O'Meally was recently fired from Prudential's office in Garden City, and is the subject of a separate investigation by Spitzer and the Securities and Exchange Commission into allegations of market-timing. Sihpol, a former Bank of America ( BAC) broker, was one of the first individuals to be criminally charged in the mutual fund investigation.

A spokesman for the NASD declined to comment. Spitzer's office also had no comment on its investigation. Sassano's attorney, Ira Lee Sorkin, declined to comment. Sorkin previously told TheStreet.com Sassano "has not been charged with any wrongdoing, and he is cooperating fully with internal inquiries being conducted by his employer."

Oppenheimer officials did not return several phone calls. A spokesman for CIBC ( BCM), the parent company of CIBC World Markets, said the bank is cooperating with investigators. Earlier this year, CIBC sold its Oppenheimer brokerage business to brokerage Fahnestock, now operating under the Oppenheimer name.

Mark Arnold, the manager of Atlantique, said the fund is no longer active. He referred all other questions to his attorney, Paul Rooney, a former federal prosecutor who specializes in white-collar criminal defense. Rooney too declined to comment.

Despite the silence, the one-page marketing brochure for Atlantique displayed on the I:disign Web site tells a lot about the hedge fund.

The fund, in early 2002, projected a robust average monthly return of 4.6% based on its strategy of market-timing mutual fund shares.

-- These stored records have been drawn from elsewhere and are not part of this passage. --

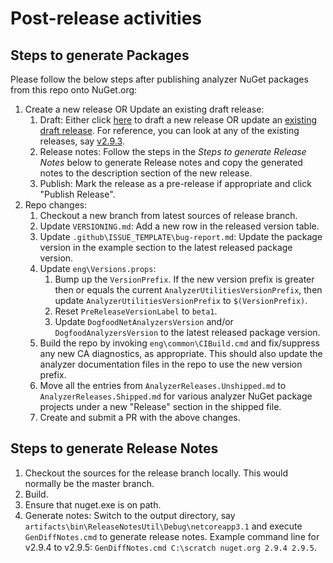 ﻿# Post-release activities

## Steps to generate Packages

Please follow the below steps after publishing analyzer NuGet packages from this repo onto NuGet.org:

1. Create a new release OR Update an existing draft release:
   1. Draft: Either click [here](https://github.com/dotnet/roslyn-analyzers/releases/new) to draft a new release OR update an [existing draft release](https://github.com/dotnet/roslyn-analyzers/releases). For reference, you can look at any of the existing releases, say [v2.9.3](https://github.com/dotnet/roslyn-analyzers/releases/edit/v2.9.3).
   2. Release notes: Follow the steps in the *Steps to generate Release Notes* below to generate Release notes and copy the generated notes to the description section of the new release.
   3. Publish: Mark the release as a pre-release if appropriate and click "Publish Release".
2. Repo changes:
   1. Checkout a new branch from latest sources of release branch.
   2. Update `VERSIONING.md`: Add a new row in the released version table.
   3. Update `.github\ISSUE_TEMPLATE\bug-report.md`: Update the package version in the example section to the latest released package version.
   4. Update `eng\Versions.props`:
      1. Bump up the `VersionPrefix`. If the new version prefix is greater then or equals the current `AnalyzerUtilitiesVersionPrefix`, then update `AnalyzerUtilitiesVersionPrefix` to `$(VersionPrefix)`.
      2. Reset `PreReleaseVersionLabel` to `beta1`.
      3. Update `DogfoodNetAnalyzersVersion` and/or `DogfoodAnalyzersVersion` to the latest released package version.
   5. Build the repo by invoking `eng\common\CIBuild.cmd` and fix/suppress any new CA diagnostics, as appropriate. This should also update the analyzer documentation files in the repo to use the new version prefix.
   6. Move all the entries from `AnalyzerReleases.Unshipped.md` to `AnalyzerReleases.Shipped.md` for various analyzer NuGet package projects under a new "Release" section in the shipped file.
   7. Create and submit a PR with the above changes.

## Steps to generate Release Notes

1. Checkout the sources for the release branch locally. This would normally be the master branch.
2. Build.
3. Ensure that nuget.exe is on path.
4. Generate notes: Switch to the output directory, say `artifacts\bin\ReleaseNotesUtil\Debug\netcoreapp3.1` and execute `GenDiffNotes.cmd` to generate release notes.  Example command line for v2.9.4 to v2.9.5: `GenDiffNotes.cmd C:\scratch nuget.org 2.9.4 2.9.5`.
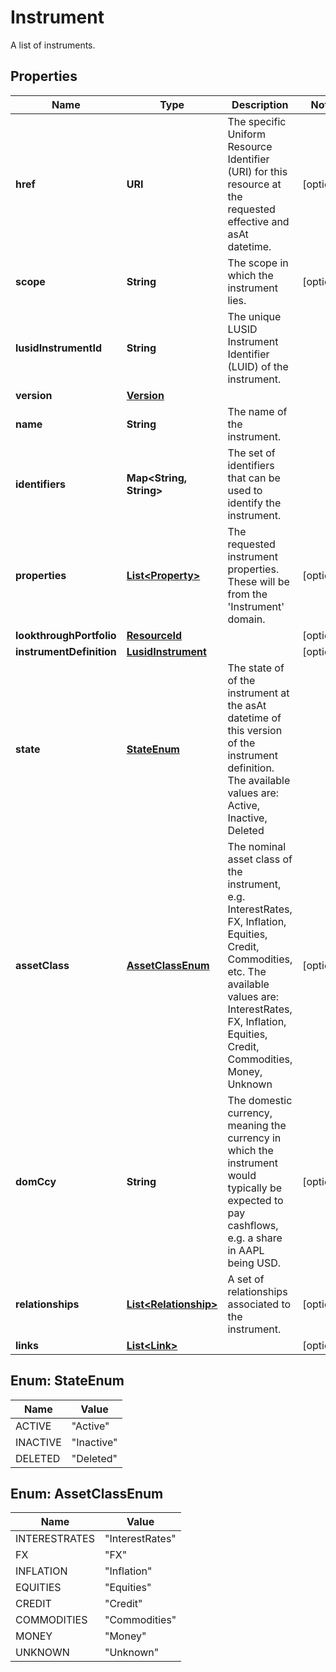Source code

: 

# Instrument

A list of instruments.

## Properties

| Name | Type | Description | Notes |
|------------ | ------------- | ------------- | -------------|
|**href** | **URI** | The specific Uniform Resource Identifier (URI) for this resource at the requested effective and asAt datetime. |  [optional] |
|**scope** | **String** | The scope in which the instrument lies. |  [optional] |
|**lusidInstrumentId** | **String** | The unique LUSID Instrument Identifier (LUID) of the instrument. |  |
|**version** | [**Version**](Version.md) |  |  |
|**name** | **String** | The name of the instrument. |  |
|**identifiers** | **Map&lt;String, String&gt;** | The set of identifiers that can be used to identify the instrument. |  |
|**properties** | [**List&lt;Property&gt;**](Property.md) | The requested instrument properties. These will be from the &#39;Instrument&#39; domain. |  [optional] |
|**lookthroughPortfolio** | [**ResourceId**](ResourceId.md) |  |  [optional] |
|**instrumentDefinition** | [**LusidInstrument**](LusidInstrument.md) |  |  [optional] |
|**state** | [**StateEnum**](#StateEnum) | The state of of the instrument at the asAt datetime of this version of the instrument definition. The available values are: Active, Inactive, Deleted |  |
|**assetClass** | [**AssetClassEnum**](#AssetClassEnum) | The nominal asset class of the instrument, e.g. InterestRates, FX, Inflation, Equities, Credit, Commodities, etc. The available values are: InterestRates, FX, Inflation, Equities, Credit, Commodities, Money, Unknown |  [optional] |
|**domCcy** | **String** | The domestic currency, meaning the currency in which the instrument would typically be expected to pay cashflows, e.g. a share in AAPL being USD. |  [optional] |
|**relationships** | [**List&lt;Relationship&gt;**](Relationship.md) | A set of relationships associated to the instrument. |  [optional] |
|**links** | [**List&lt;Link&gt;**](Link.md) |  |  [optional] |



## Enum: StateEnum

| Name | Value |
|---- | -----|
| ACTIVE | &quot;Active&quot; |
| INACTIVE | &quot;Inactive&quot; |
| DELETED | &quot;Deleted&quot; |



## Enum: AssetClassEnum

| Name | Value |
|---- | -----|
| INTERESTRATES | &quot;InterestRates&quot; |
| FX | &quot;FX&quot; |
| INFLATION | &quot;Inflation&quot; |
| EQUITIES | &quot;Equities&quot; |
| CREDIT | &quot;Credit&quot; |
| COMMODITIES | &quot;Commodities&quot; |
| MONEY | &quot;Money&quot; |
| UNKNOWN | &quot;Unknown&quot; |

Even though the fund had no operating history, the brochure said those results were within reach "based on a trading model" the hedge fund had developed "with respect to mutual funds and other securities traded in the U.S."

The brochure also revealed that the hedge fund's main investment vehicle, Atlantique Capital Offshore Fund, was based in the Cayman Islands, a locale favored by many hedge fund managers for its tax policies.

CIBC, where Sassano was still working in 2002, also had a link to Atlantique. The brochure listed the official address for the investment fund as CIBC's office in the Cayman Islands.

A CIBC official declined to comment on the relationship between the bank and Atlantique. But sources speculate it might be akin to the one CIBC had with Chronos, for which it provided start-up financing.

It's important to note that no charges have been filed against Sassano, even though he's been identified by name in the Prudential complaint and has appeared on the radar screens of investigators. He remains on the job at Oppenheimer, even as Wall Street firms such as Bear Stearns ( BSC), Merrill Lynch ( MER) and UBS ( UBS) have fired dozens of brokers over the past few weeks.

To date, most of the prosecutions over market-timing have been aimed at fund managers who violated their company's policies and their fiduciary obligation to their investors by permitting big clients to engage in abusive trading. The only brokers who have run into trouble with regulators over market-timing is the group from Prudential, which allegedly used a deceptive scheme to help its customers place market-timing trades.

Legal experts say it's difficult for regulators to bring charges against a broker without some evidence of deception, because there's nothing illegal about helping a hedge fund engage in market-timing.